0

As the title suggests, i would like to plot data availability, at any one time for each station. The plot can be thought to be a map or scatter plot, where the station number and time are the coordinates. Which will plot vertical lines, where there is data (i.e. floats/integers), and as a white space if data is missing (ie. NANs), temporal resolution is daily.

Similar to the plot at the end of the post.
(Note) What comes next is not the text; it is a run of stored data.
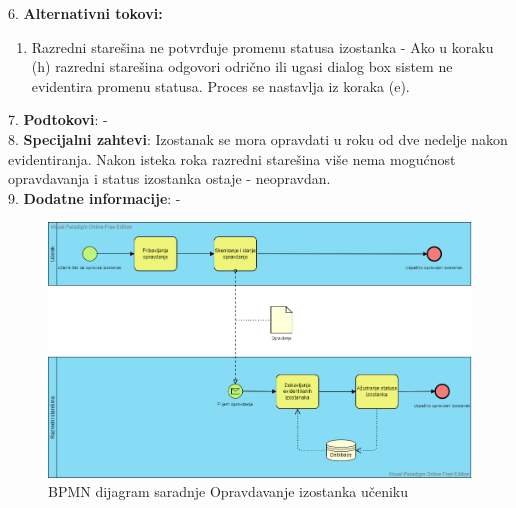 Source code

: \documentclass{article}
\begin{document}
6. \textbf{Alternativni tokovi:}
\begin{enumerate} [label=(\roman*)]
\item Razredni starešina ne potvrđuje promenu statusa izostanka - Ako u koraku (h) razredni starešina odgovori odrično ili ugasi dialog box sistem ne evidentira promenu statusa. Proces se nastavlja iz koraka (e). 
\end{enumerate}

7. \textbf{Podtokovi}: - \\

8. \textbf{Specijalni zahtevi}: Izostanak se mora opravdati u roku od dve nedelje nakon evidentiranja. Nakon isteka roka razredni starešina više nema mogućnost opravdavanja i status izostanka ostaje - neopravdan. \\

9. \textbf{Dodatne informacije}: - \\

\begin{figure} [!ht]
    \begin{center}
        \includegraphics[scale=0.34]{imgs/BPMN_opravdavanje_casova.png}
    \end{center}
\caption{BPMN dijagram saradnje Opravdavanje izostanka učeniku}
\end{figure}
\end{document}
Which is from the output of an R package, 'Climatol' (homogen function).

I would like to know if there is similar way of plotting in PYTHON, I preferably don't want to use the R package, as it does more than just the plot, and hence will take a lot of hours for thousands of station data.

Some sample data (daily time series) of each stations would be like ;

station1 = pd.DataFrame(pd.np.random.rand(100, 1)).set_index(pd.date_range(start = '2000/01/01', periods = 100))
station2 = pd.DataFrame(pd.np.random.rand(200, 1)).set_index(pd.date_range(start = '2000/03/01', periods = 200))
station3 = pd.DataFrame(pd.np.random.rand(300, 1)).set_index(pd.date_range(start = '2000/06/01', periods = 300))
station4 = pd.DataFrame(pd.np.random.rand(50, 1)).set_index(pd.date_range(start = '2000/09/01', periods = 50))
station5 = pd.DataFrame(pd.np.random.rand(340, 1)).set_index(pd.date_range(start = '2000/01/01', periods = 340))
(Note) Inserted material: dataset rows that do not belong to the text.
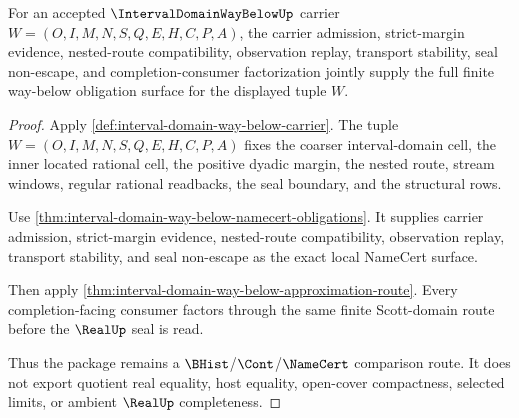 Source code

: \begin{theorem}
\label{thm:interval-domain-way-below-obligation-closure-package}
For an accepted $\IntervalDomainWayBelowUp$ carrier
$W=(O,I,M,N,S,Q,E,H,C,P,A)$, the carrier admission, strict-margin evidence,
nested-route compatibility, observation replay, transport stability, seal
non-escape, and completion-consumer factorization jointly supply the full
finite way-below obligation surface for the displayed tuple $W$.
\end{theorem}
\begin{proof}
Apply \autoref{def:interval-domain-way-below-carrier}. The tuple
$W=(O,I,M,N,S,Q,E,H,C,P,A)$ fixes the coarser interval-domain cell, the inner
located rational cell, the positive dyadic margin, the nested route, stream
windows, regular rational readbacks, the seal boundary, and the structural
rows.

Use
\autoref{thm:interval-domain-way-below-namecert-obligations}. It supplies
carrier admission, strict-margin evidence, nested-route compatibility,
observation replay, transport stability, and seal non-escape as the exact
local NameCert surface.

Then apply
\autoref{thm:interval-domain-way-below-approximation-route}. Every
completion-facing consumer factors through the same finite Scott-domain
route before the $\RealUp$ seal is read.

Thus the package remains a $\BHist$/$\Cont$/$\NameCert$ comparison route. It
does not export quotient real equality, host equality, open-cover compactness,
selected limits, or ambient $\RealUp$ completeness.
\end{proof}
Real sample data; https://drive.google.com/drive/folders/15PwpWIh13tyOyzFUTiE9LgrxUMm-9gh6?usp=sharing Code to open for two stations;

import pandas as pd
import numpy as np


df1 = pd.read_csv('wgenf - 2019-04-17T012724.318.genform1_proc',skiprows = 8,delimiter = '  ')
df1.drop(df1.tail(6).index,inplace=True)
df1 = df1.iloc[:,[1,3]]
df1.iloc[:,1].replace('-',np.nan,inplace=True)
df1 = df1.dropna()
df1['Date(NZST)'] = pd.to_datetime(df1.iloc[:,0],format = "%Y %m %d")
df1 = df1.set_index('Date(NZST)')

df2 = pd.read_csv('wgenf - 2019-04-17T012830.116.genform1_proc',skiprows = 8,delimiter = '  ')
df2.drop(df2.tail(6).index,inplace=True)
df2 = df2.iloc[:,[1,3]]
df2.iloc[:,1].replace('-',np.nan,inplace=True)
df2 = df2.dropna()
df2['Date(NZST)'] = pd.to_datetime(df2.iloc[:,0],format = "%Y %m %d")
df2 = df2.set_index('Date(NZST)')

enter image description here

Expanding Asmus's code (Answer below) for multiple stations

import numpy as np
import pandas as pd
import matplotlib.pyplot as plt 
import glob as glob
start = '1900/01/01'
end = '2018/12/31'
counter = 0
filenames = glob.glob('data/temperature/*.genform1_proc')
for filename in filenames:
    with open(filename, newline='') as f:

        ### read the csv file with pandas, using the correct tab delimiter 
        df1 = pd.read_csv(f,skiprows = 8,delimiter = '\t',)
        df1.drop(df1.tail(8).index,inplace=True)


        ### replace invalid '-' with useable np.nan (not a number)
        df1.replace('-',np.nan,inplace=True)
        df1['Date(NZST)'] = pd.to_datetime(df1['Date(NZST)'],format = "%Y %m %d")
        df1 = df1.set_index('Date(NZST)',drop=False)

        ### To make sure that we have data on all dates:
        #   create a new index, based on the old range, but daily frequency
        idx = pd.date_range(start,end,freq="D")
        df1=df1.reindex(idx, fill_value=np.nan)

        ### Make sure interesting data fields are numeric (i.e. floats)
        df1["Tmax(C)"]=pd.to_numeric(df1["Tmax(C)"])
        ### Create masks for 
        #   valid data: has both date and temperature
        valid_mask= df1['Tmax(C)'].notnull()

        ### decide where to plot the line in y space, 
        ys=[counter for v in df1['Tmax(C)'][valid_mask].values]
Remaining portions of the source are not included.